A Demand for Answers

For Olga Weisfeiler, the decision by the State Department to not to pursue all possible avenues to ascertain her brother’s fate for lack of a budget line is inexcusable. "As far as anyone knew at the time, my brother was still living in deplorable conditions of captivity," she notes, "yet the State Department could not manage the funds to continue an investigation into the disappearance of one of its own citizens."

In 1997, Ms. Weisfeiler was contacted by a Chilean journalist who said that the U.S. Embassy had recently received an anonymous letter stating that her brother had been tortured and killed "by the Germans" at Colonia Dignidad. The State Department has yet to declassify this document.

In 1998, just before the 15-year statute of limitations ran out, Ms. Weisfeiler did hire her own lawyer in Chile to petition the courts to open a formal investigation. In January 2000, a Chilean judge ruled that a legal investigation was warranted. A recent agreement between the Chilean military and the civilian government of Ricardo Lagos for the Chilean armed forces to admit a role in the ll00 cases of disappeared persons in Chile and assist in finally locating those murdered by the Pinochet regime, may provide a basis for U.S. pressure to uncover the truth about Boris Weisfeiler.

"Today, I am unsure whether my brother is alive or dead," states Ms. Weisfeiler. "Of course I recognize that he may have died during those long, horrifying fifteen years. But questions remain: If he were kept alive until 1987, as some documents suggest, why would he have been killed later? Could Boris have died in 1997, when the mysterious letter was written to the American Embassy? Is there a possibility that Boris Weisfeiler is still alive and kept in Colonia Dignidad?"

Over the years, a number of prominent figures have raised the same concerns. Although the case has not garnered as much media attention as the deaths of Charles Horman and Frank Teruggi, two other U.S. citizens murdered in Chile after the coup, Senator Edward M. Kennedy, Senator Arlen Specter, Congressman Thomas E. Petri, Congressman William F. Clinger, Congressman Barney Frank, Senator John Heinz, the American Jewish Congress, Anti-Defamation League Rabbi Morton M. Rosenthal, the American Mathematical Society, and Pennsylvania State University have all sent inquiries regarding the Weisfeiler case.

"I get chills thinking about my brother Boris being brutally tortured, being enslaved like an animal, all the while trying to stay alive and hoping to be found and freed, all the while believing in American influence and justice," Olga Weisfeiler has said recently. "One of the pictures used by the Chilean press when talking about my brother shows him at the Department of Mathematics at Pennsylvania State University celebrating his naturalization as a United States citizen.

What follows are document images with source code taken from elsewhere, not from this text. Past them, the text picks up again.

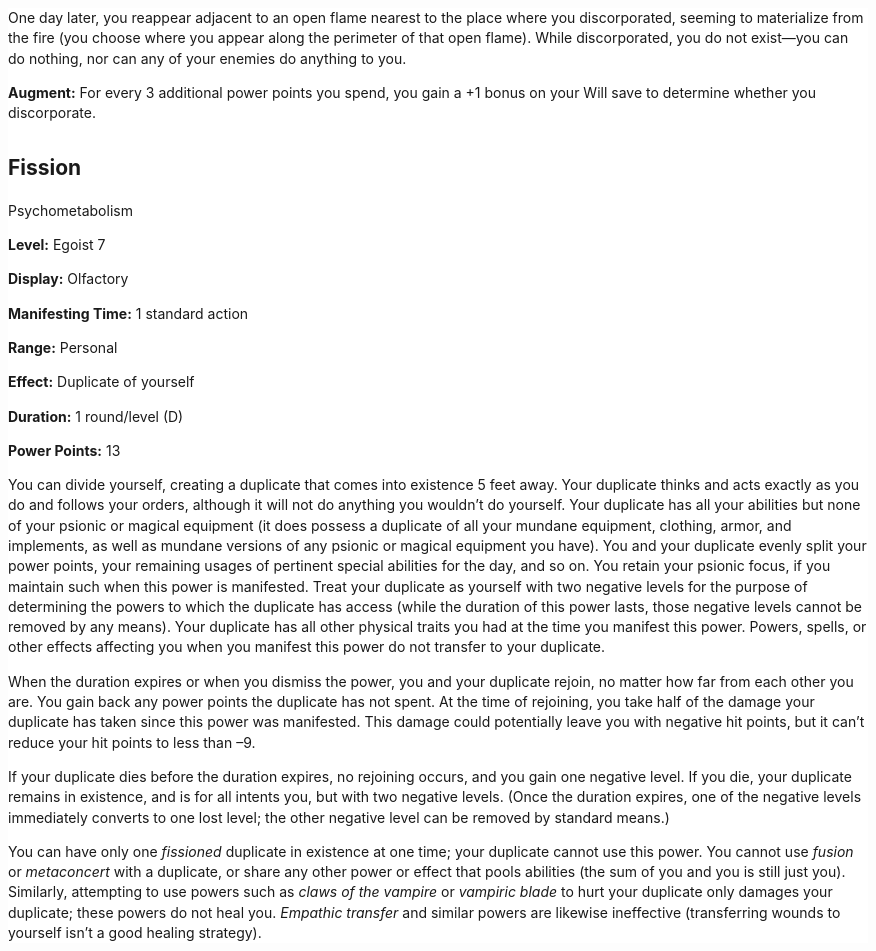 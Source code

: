 One day later, you reappear adjacent to an open flame nearest to the place where you discorporated, seeming to materialize from the fire (you choose where you appear along the perimeter of that open flame). While discorporated, you do not exist—you can do nothing, nor can any of your enemies do anything to you.

**Augment:** For every 3 additional power points you spend, you gain a +1 bonus on your Will save to determine whether you discorporate.

## Fission

Psychometabolism

**Level:** Egoist 7

**Display:** Olfactory

**Manifesting Time:** 1 standard action

**Range:** Personal

**Effect:** Duplicate of yourself

**Duration:** 1 round/level (D)

**Power Points:** 13

You can divide yourself, creating a duplicate that comes into existence 5 feet away. Your duplicate thinks and acts exactly as you do and follows your orders, although it will not do anything you wouldn’t do yourself. Your duplicate has all your abilities but none of your psionic or magical equipment (it does possess a duplicate of all your mundane equipment, clothing, armor, and implements, as well as mundane versions of any psionic or magical equipment you have). You and your duplicate evenly split your power points, your remaining usages of pertinent special abilities for the day, and so on. You retain your psionic focus, if you maintain such when this power is manifested. Treat your duplicate as yourself with two negative levels for the purpose of determining the powers to which the duplicate has access (while the duration of this power lasts, those negative levels cannot be removed by any means). Your duplicate has all other physical traits you had at the time you manifest this power. Powers, spells, or other effects affecting you when you manifest this power do not transfer to your duplicate.

When the duration expires or when you dismiss the power, you and your duplicate rejoin, no matter how far from each other you are. You gain back any power points the duplicate has not spent. At the time of rejoining, you take half of the damage your duplicate has taken since this power was manifested. This damage could potentially leave you with negative hit points, but it can’t reduce your hit points to less than –9.

If your duplicate dies before the duration expires, no rejoining occurs, and you gain one negative level. If you die, your duplicate remains in existence, and is for all intents you, but with two negative levels. (Once the duration expires, one of the negative levels immediately converts to one lost level; the other negative level can be removed by standard means.)

You can have only one _fissioned_ duplicate in existence at one time; your duplicate cannot use this power. You cannot use _fusion_ or _metaconcert_ with a duplicate, or share any other power or effect that pools abilities (the sum of you and you is still just you). Similarly, attempting to use powers such as _claws of the vampire_ or _vampiric blade_ to hurt your duplicate only damages your duplicate; these powers do not heal you. _Empathic transfer_ and similar powers are likewise ineffective (transferring wounds to yourself isn’t a good healing strategy).
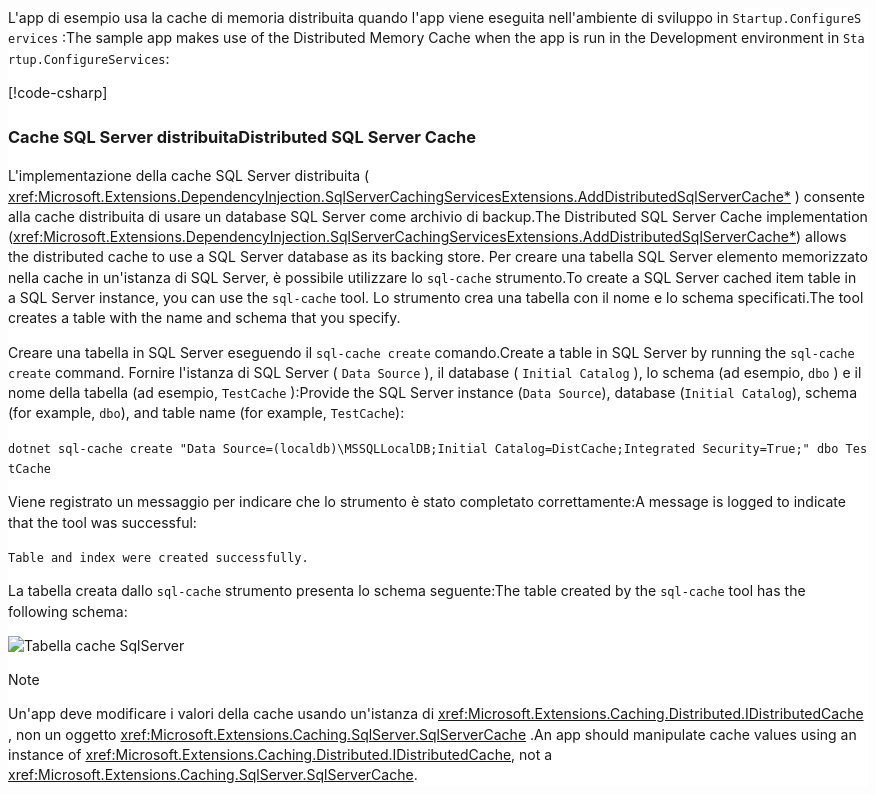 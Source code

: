<span data-ttu-id="2e39a-143">L'app di esempio usa la cache di memoria distribuita quando l'app viene eseguita nell'ambiente di sviluppo in `Startup.ConfigureServices` :</span><span class="sxs-lookup"><span data-stu-id="2e39a-143">The sample app makes use of the Distributed Memory Cache when the app is run in the Development environment in `Startup.ConfigureServices`:</span></span>

[!code-csharp[](distributed/samples/3.x/DistCacheSample/Startup.cs?name=snippet_AddDistributedMemoryCache)]

### <a name="distributed-sql-server-cache"></a><span data-ttu-id="2e39a-144">Cache SQL Server distribuita</span><span class="sxs-lookup"><span data-stu-id="2e39a-144">Distributed SQL Server Cache</span></span>

<span data-ttu-id="2e39a-145">L'implementazione della cache SQL Server distribuita ( <xref:Microsoft.Extensions.DependencyInjection.SqlServerCachingServicesExtensions.AddDistributedSqlServerCache*> ) consente alla cache distribuita di usare un database SQL Server come archivio di backup.</span><span class="sxs-lookup"><span data-stu-id="2e39a-145">The Distributed SQL Server Cache implementation (<xref:Microsoft.Extensions.DependencyInjection.SqlServerCachingServicesExtensions.AddDistributedSqlServerCache*>) allows the distributed cache to use a SQL Server database as its backing store.</span></span> <span data-ttu-id="2e39a-146">Per creare una tabella SQL Server elemento memorizzato nella cache in un'istanza di SQL Server, è possibile utilizzare lo `sql-cache` strumento.</span><span class="sxs-lookup"><span data-stu-id="2e39a-146">To create a SQL Server cached item table in a SQL Server instance, you can use the `sql-cache` tool.</span></span> <span data-ttu-id="2e39a-147">Lo strumento crea una tabella con il nome e lo schema specificati.</span><span class="sxs-lookup"><span data-stu-id="2e39a-147">The tool creates a table with the name and schema that you specify.</span></span>

<span data-ttu-id="2e39a-148">Creare una tabella in SQL Server eseguendo il `sql-cache create` comando.</span><span class="sxs-lookup"><span data-stu-id="2e39a-148">Create a table in SQL Server by running the `sql-cache create` command.</span></span> <span data-ttu-id="2e39a-149">Fornire l'istanza di SQL Server ( `Data Source` ), il database ( `Initial Catalog` ), lo schema (ad esempio, `dbo` ) e il nome della tabella (ad esempio, `TestCache` ):</span><span class="sxs-lookup"><span data-stu-id="2e39a-149">Provide the SQL Server instance (`Data Source`), database (`Initial Catalog`), schema (for example, `dbo`), and table name (for example, `TestCache`):</span></span>

```dotnetcli
dotnet sql-cache create "Data Source=(localdb)\MSSQLLocalDB;Initial Catalog=DistCache;Integrated Security=True;" dbo TestCache
```

<span data-ttu-id="2e39a-150">Viene registrato un messaggio per indicare che lo strumento è stato completato correttamente:</span><span class="sxs-lookup"><span data-stu-id="2e39a-150">A message is logged to indicate that the tool was successful:</span></span>

```console
Table and index were created successfully.
```

<span data-ttu-id="2e39a-151">La tabella creata dallo `sql-cache` strumento presenta lo schema seguente:</span><span class="sxs-lookup"><span data-stu-id="2e39a-151">The table created by the `sql-cache` tool has the following schema:</span></span>

![Tabella cache SqlServer](distributed/_static/SqlServerCacheTable.png)

> [!NOTE]
> <span data-ttu-id="2e39a-153">Un'app deve modificare i valori della cache usando un'istanza di <xref:Microsoft.Extensions.Caching.Distributed.IDistributedCache> , non un oggetto <xref:Microsoft.Extensions.Caching.SqlServer.SqlServerCache> .</span><span class="sxs-lookup"><span data-stu-id="2e39a-153">An app should manipulate cache values using an instance of <xref:Microsoft.Extensions.Caching.Distributed.IDistributedCache>, not a <xref:Microsoft.Extensions.Caching.SqlServer.SqlServerCache>.</span></span>
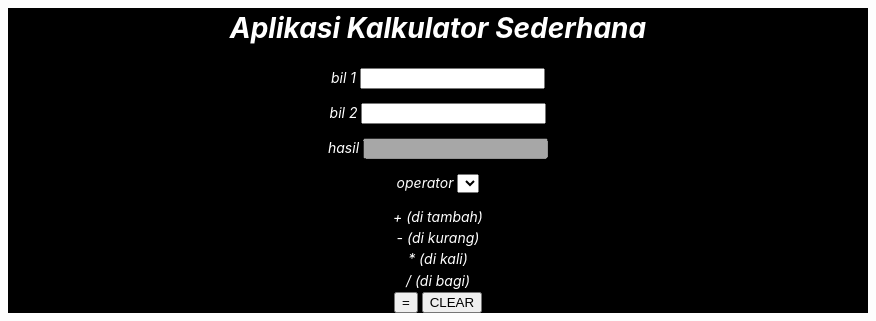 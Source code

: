 <html>
<head>
<title>Kalkulator</title> 
</head>
<body>
	 <center>
    <h1>Aplikasi Kalkulator Sederhana</h1>
    </center>
  <style type="text/css">
    body{
      background-color: black;
      font-style: italic;
      color: white;
    }
  </style>
<script language="JavaScript" type="text/javascript">



</script>
<div align="center">
<form name="form1" action="#">
<p>bil 1  <input type="text" name="x" /></p>
<p>bil 2  <input type="text" name="y" /></p>
<p>hasil  <input type="text" name="hasil" disabled="true" /></p>
<p>operator <select name="opt"></p>
 <option value="tambah"> + (di tambah)</option>
 <option value="kurang"> - (di kurang)</option>
 <option value="kali"> * (di kali)</option>
 <option value="bagi"> / (di bagi)</option>
</select>
<input type="button" value="=" onClick="hitung()" />
<input type="button" value="CLEAR" onClick="resetForm()" />
</form>
</body>
</html>
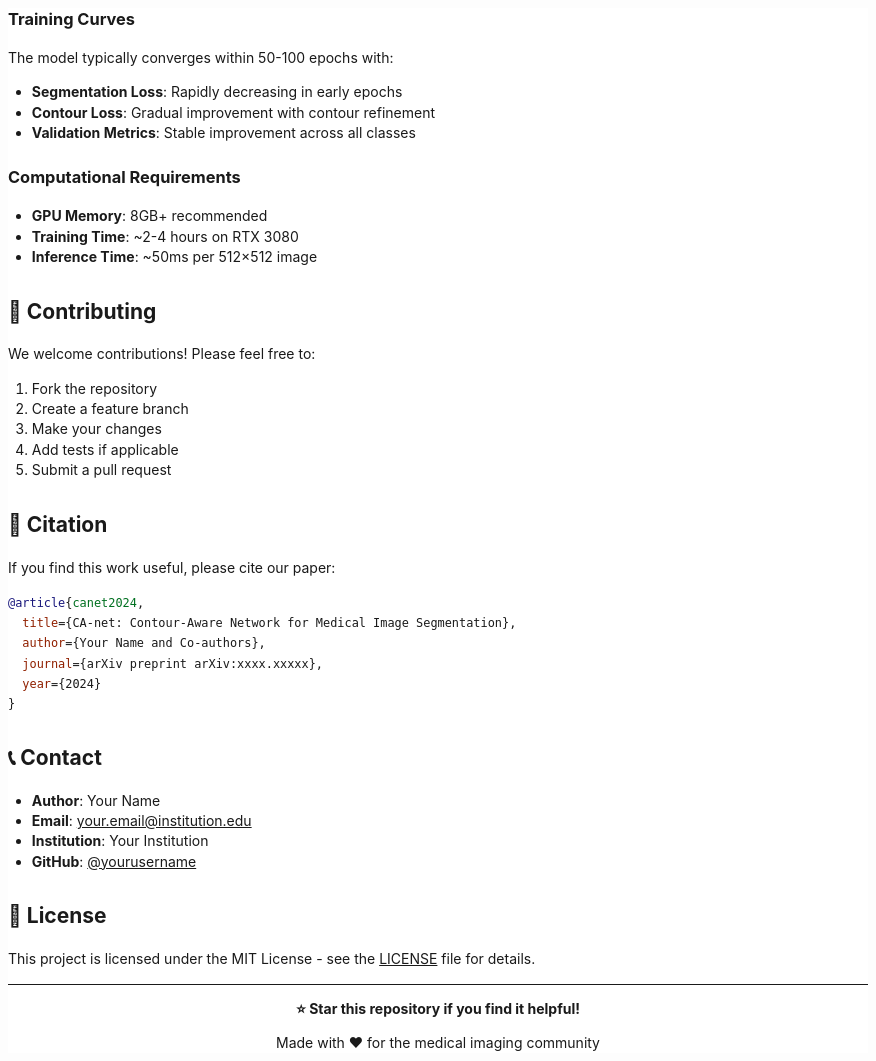 ### Training Curves

The model typically converges within 50-100 epochs with:
- **Segmentation Loss**: Rapidly decreasing in early epochs
- **Contour Loss**: Gradual improvement with contour refinement
- **Validation Metrics**: Stable improvement across all classes

### Computational Requirements

- **GPU Memory**: 8GB+ recommended
- **Training Time**: ~2-4 hours on RTX 3080
- **Inference Time**: ~50ms per 512×512 image

## 🤝 Contributing

We welcome contributions! Please feel free to:

1. Fork the repository
2. Create a feature branch
3. Make your changes
4. Add tests if applicable
5. Submit a pull request

## 📄 Citation

If you find this work useful, please cite our paper:

```bibtex
@article{canet2024,
  title={CA-net: Contour-Aware Network for Medical Image Segmentation},
  author={Your Name and Co-authors},
  journal={arXiv preprint arXiv:xxxx.xxxxx},
  year={2024}
}
```

## 📞 Contact

- **Author**: Your Name
- **Email**: your.email@institution.edu
- **Institution**: Your Institution
- **GitHub**: [@yourusername](https://github.com/yourusername)

## 📜 License

This project is licensed under the MIT License - see the [LICENSE](LICENSE) file for details.

---

<div align="center">

**⭐ Star this repository if you find it helpful!**

Made with ❤️ for the medical imaging community

</div>
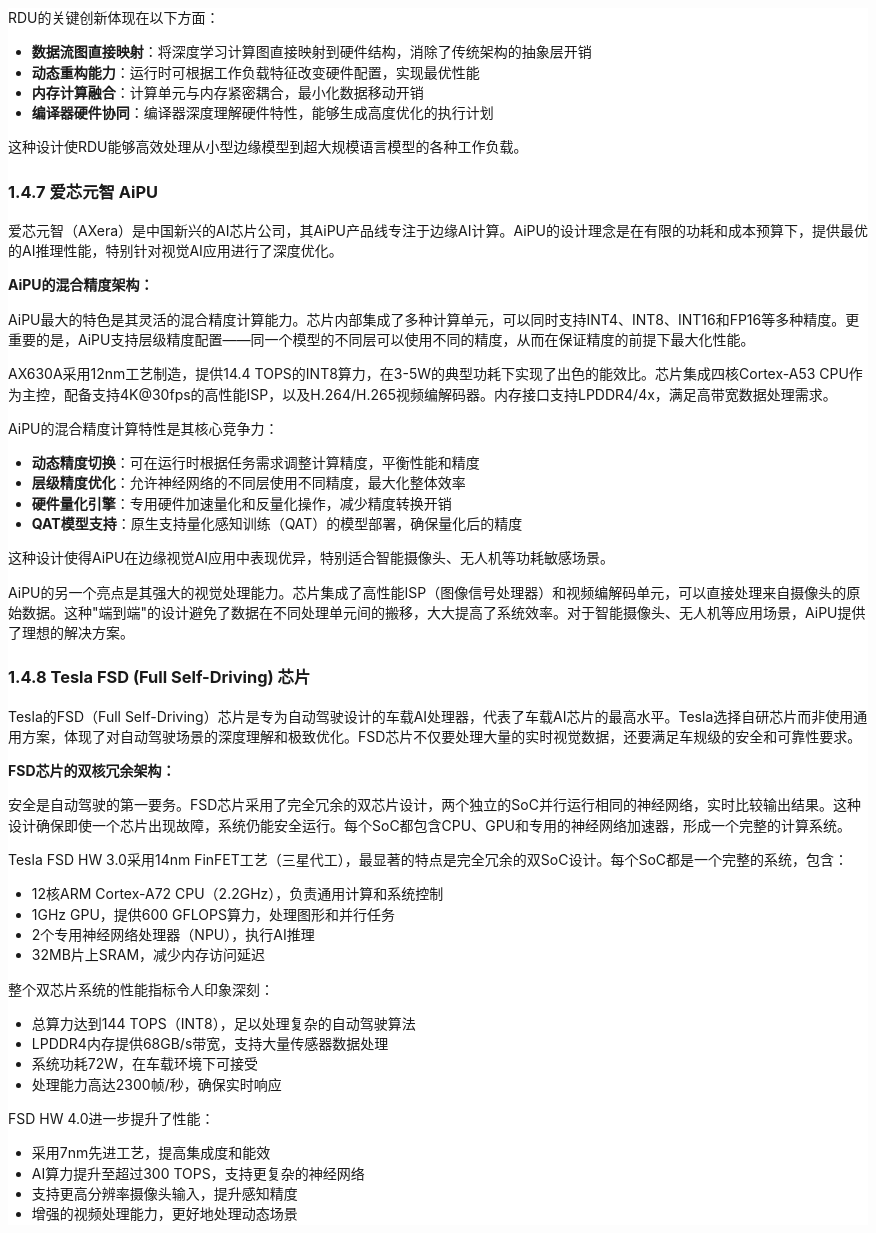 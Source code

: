 RDU的关键创新体现在以下方面：
- **数据流图直接映射**：将深度学习计算图直接映射到硬件结构，消除了传统架构的抽象层开销
- **动态重构能力**：运行时可根据工作负载特征改变硬件配置，实现最优性能
- **内存计算融合**：计算单元与内存紧密耦合，最小化数据移动开销
- **编译器硬件协同**：编译器深度理解硬件特性，能够生成高度优化的执行计划

这种设计使RDU能够高效处理从小型边缘模型到超大规模语言模型的各种工作负载。

### 1.4.7 爱芯元智 AiPU

爱芯元智（AXera）是中国新兴的AI芯片公司，其AiPU产品线专注于边缘AI计算。AiPU的设计理念是在有限的功耗和成本预算下，提供最优的AI推理性能，特别针对视觉AI应用进行了深度优化。

**AiPU的混合精度架构：**

AiPU最大的特色是其灵活的混合精度计算能力。芯片内部集成了多种计算单元，可以同时支持INT4、INT8、INT16和FP16等多种精度。更重要的是，AiPU支持层级精度配置——同一个模型的不同层可以使用不同的精度，从而在保证精度的前提下最大化性能。

AX630A采用12nm工艺制造，提供14.4 TOPS的INT8算力，在3-5W的典型功耗下实现了出色的能效比。芯片集成四核Cortex-A53 CPU作为主控，配备支持4K@30fps的高性能ISP，以及H.264/H.265视频编解码器。内存接口支持LPDDR4/4x，满足高带宽数据处理需求。

AiPU的混合精度计算特性是其核心竞争力：
- **动态精度切换**：可在运行时根据任务需求调整计算精度，平衡性能和精度
- **层级精度优化**：允许神经网络的不同层使用不同精度，最大化整体效率
- **硬件量化引擎**：专用硬件加速量化和反量化操作，减少精度转换开销
- **QAT模型支持**：原生支持量化感知训练（QAT）的模型部署，确保量化后的精度

这种设计使得AiPU在边缘视觉AI应用中表现优异，特别适合智能摄像头、无人机等功耗敏感场景。

AiPU的另一个亮点是其强大的视觉处理能力。芯片集成了高性能ISP（图像信号处理器）和视频编解码单元，可以直接处理来自摄像头的原始数据。这种"端到端"的设计避免了数据在不同处理单元间的搬移，大大提高了系统效率。对于智能摄像头、无人机等应用场景，AiPU提供了理想的解决方案。

### 1.4.8 Tesla FSD (Full Self-Driving) 芯片

Tesla的FSD（Full Self-Driving）芯片是专为自动驾驶设计的车载AI处理器，代表了车载AI芯片的最高水平。Tesla选择自研芯片而非使用通用方案，体现了对自动驾驶场景的深度理解和极致优化。FSD芯片不仅要处理大量的实时视觉数据，还要满足车规级的安全和可靠性要求。

**FSD芯片的双核冗余架构：**

安全是自动驾驶的第一要务。FSD芯片采用了完全冗余的双芯片设计，两个独立的SoC并行运行相同的神经网络，实时比较输出结果。这种设计确保即使一个芯片出现故障，系统仍能安全运行。每个SoC都包含CPU、GPU和专用的神经网络加速器，形成一个完整的计算系统。

Tesla FSD HW 3.0采用14nm FinFET工艺（三星代工），最显著的特点是完全冗余的双SoC设计。每个SoC都是一个完整的系统，包含：
- 12核ARM Cortex-A72 CPU（2.2GHz），负责通用计算和系统控制
- 1GHz GPU，提供600 GFLOPS算力，处理图形和并行任务
- 2个专用神经网络处理器（NPU），执行AI推理
- 32MB片上SRAM，减少内存访问延迟

整个双芯片系统的性能指标令人印象深刻：
- 总算力达到144 TOPS（INT8），足以处理复杂的自动驾驶算法
- LPDDR4内存提供68GB/s带宽，支持大量传感器数据处理
- 系统功耗72W，在车载环境下可接受
- 处理能力高达2300帧/秒，确保实时响应

FSD HW 4.0进一步提升了性能：
- 采用7nm先进工艺，提高集成度和能效
- AI算力提升至超过300 TOPS，支持更复杂的神经网络
- 支持更高分辨率摄像头输入，提升感知精度
- 增强的视频处理能力，更好地处理动态场景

It is painfully ironic that the American government would later do so little to protect him."

Unlike Horman and Teruggi, who were initially missing but whose remains were eventually recovered, the whereabouts of Boris Weisfeiler remains a mystery. Only a few weeks after he disappeared, according to a February 21, 1985 memorandum, U.S. Ambassador James Theberge noted that "the one thing that bothered him about closing the file on the case was that one hint that W[eisfeiler]] was alive." For his family, the file cannot be closed until his fate is finally known.